Step 3 : Install the planks
Apply glue in the grooves of the pieces as you lay them. Tap the pieces together so that they fit tightly at both the ends and along the sides. (With some floating floors you must glue along the entire length, for others you don't.) Wipe off excess glue with a damp cloth after the pieces are together. Repeat the above for the next two rows and then allow the planks to sit for an hour or so.
The planks that you lay in the first few rows may tend to pop apart when you install a new row. Some manufacturers offer professional installation kits that include special web clamps that are used to hold the first few rows together. Some dealers rent the kit to do-it-yourself installers. Alternately you can use vinyl electrician's tape to hold the first ones together.

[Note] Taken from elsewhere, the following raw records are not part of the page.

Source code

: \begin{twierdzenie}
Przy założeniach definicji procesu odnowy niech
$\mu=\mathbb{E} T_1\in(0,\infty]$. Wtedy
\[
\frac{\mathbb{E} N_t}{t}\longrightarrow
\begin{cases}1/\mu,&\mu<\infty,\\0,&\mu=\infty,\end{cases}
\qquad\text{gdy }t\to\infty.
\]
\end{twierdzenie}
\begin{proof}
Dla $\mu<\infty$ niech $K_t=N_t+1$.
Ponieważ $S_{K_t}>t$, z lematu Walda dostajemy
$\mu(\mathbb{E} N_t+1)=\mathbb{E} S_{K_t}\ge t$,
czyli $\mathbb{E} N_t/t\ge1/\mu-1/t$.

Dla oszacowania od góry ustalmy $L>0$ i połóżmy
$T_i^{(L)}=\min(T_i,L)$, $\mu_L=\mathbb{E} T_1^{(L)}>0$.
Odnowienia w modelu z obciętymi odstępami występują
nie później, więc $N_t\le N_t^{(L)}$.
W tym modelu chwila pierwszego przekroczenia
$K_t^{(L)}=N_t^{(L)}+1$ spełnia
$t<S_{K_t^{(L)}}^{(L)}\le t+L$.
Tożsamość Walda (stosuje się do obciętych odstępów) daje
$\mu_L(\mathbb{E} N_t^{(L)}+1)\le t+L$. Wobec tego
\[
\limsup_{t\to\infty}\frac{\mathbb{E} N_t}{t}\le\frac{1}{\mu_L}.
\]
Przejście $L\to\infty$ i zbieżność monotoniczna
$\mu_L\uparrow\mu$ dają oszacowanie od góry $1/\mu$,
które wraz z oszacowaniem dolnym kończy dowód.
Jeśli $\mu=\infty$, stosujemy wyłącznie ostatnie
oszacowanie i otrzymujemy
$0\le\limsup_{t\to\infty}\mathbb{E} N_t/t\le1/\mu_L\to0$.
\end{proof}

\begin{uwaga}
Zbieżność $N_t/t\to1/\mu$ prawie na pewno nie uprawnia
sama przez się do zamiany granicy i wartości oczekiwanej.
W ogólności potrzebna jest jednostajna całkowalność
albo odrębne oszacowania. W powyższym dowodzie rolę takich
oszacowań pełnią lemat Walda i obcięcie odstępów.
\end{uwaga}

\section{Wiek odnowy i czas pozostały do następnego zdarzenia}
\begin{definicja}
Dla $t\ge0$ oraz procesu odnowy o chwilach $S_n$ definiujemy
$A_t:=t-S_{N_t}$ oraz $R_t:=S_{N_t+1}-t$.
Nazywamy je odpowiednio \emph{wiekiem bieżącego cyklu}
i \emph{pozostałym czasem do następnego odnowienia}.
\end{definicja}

Step 4 : Trim the door casing with a hand saw
When your floor passes through a doorway, cut the bottom of the door casing to allow the floor to slip under it. Cut or notch the flooring so that it extends under the casing, but not all the way to the framing behind it.

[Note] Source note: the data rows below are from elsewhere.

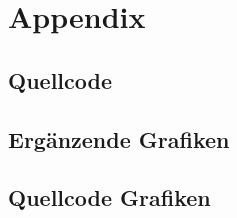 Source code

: 
\appendix
\chapter{Appendix}
\section{Quellcode}
\section{Ergänzende Grafiken}
\section{Quellcode Grafiken}
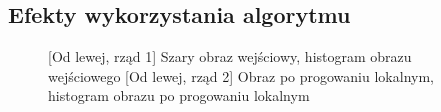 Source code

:\documentclass[a4paper,12pt, titlepage]{report}
\begin{document}
\subsection*{Efekty wykorzystania algorytmu}
\begin{figure}[h]
    \centering
    \qquad
    \caption{[Od lewej, rząd 1] Szary obraz wejściowy, histogram obrazu wejściowego [Od lewej, rząd 2] Obraz po progowaniu lokalnym, histogram obrazu po progowaniu lokalnym}%
    \label{fig:geo_after_grey1}%
\end{figure}
\end{document}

Step 5 : Cut the planks for the last row
The easiest way to determine the width for the final plank is to place each full-width piece face up directly on top of the second-to-last row. Then lay another strip on it and against the spacers, which, in turn are against the wall. Use a straight edge to mark a cut line along the edge.
Step 6 : Install the last row
Glue and position the last planks and instead of tapping the sides together, use a pry bar inserted between the wall and the planks to force the pieces together; then insert a tapered shim between the spacer and the edges to hold the pieces together until the glue dries.
Step 7 : Install base or shoe molding
When the glue is dry, remove all spacers at the walls. Nail the base molding to the wall and shoe molding to the base molding. Remember that the floor must be free to expand and contract so do not toenail the shoe molding into the floor.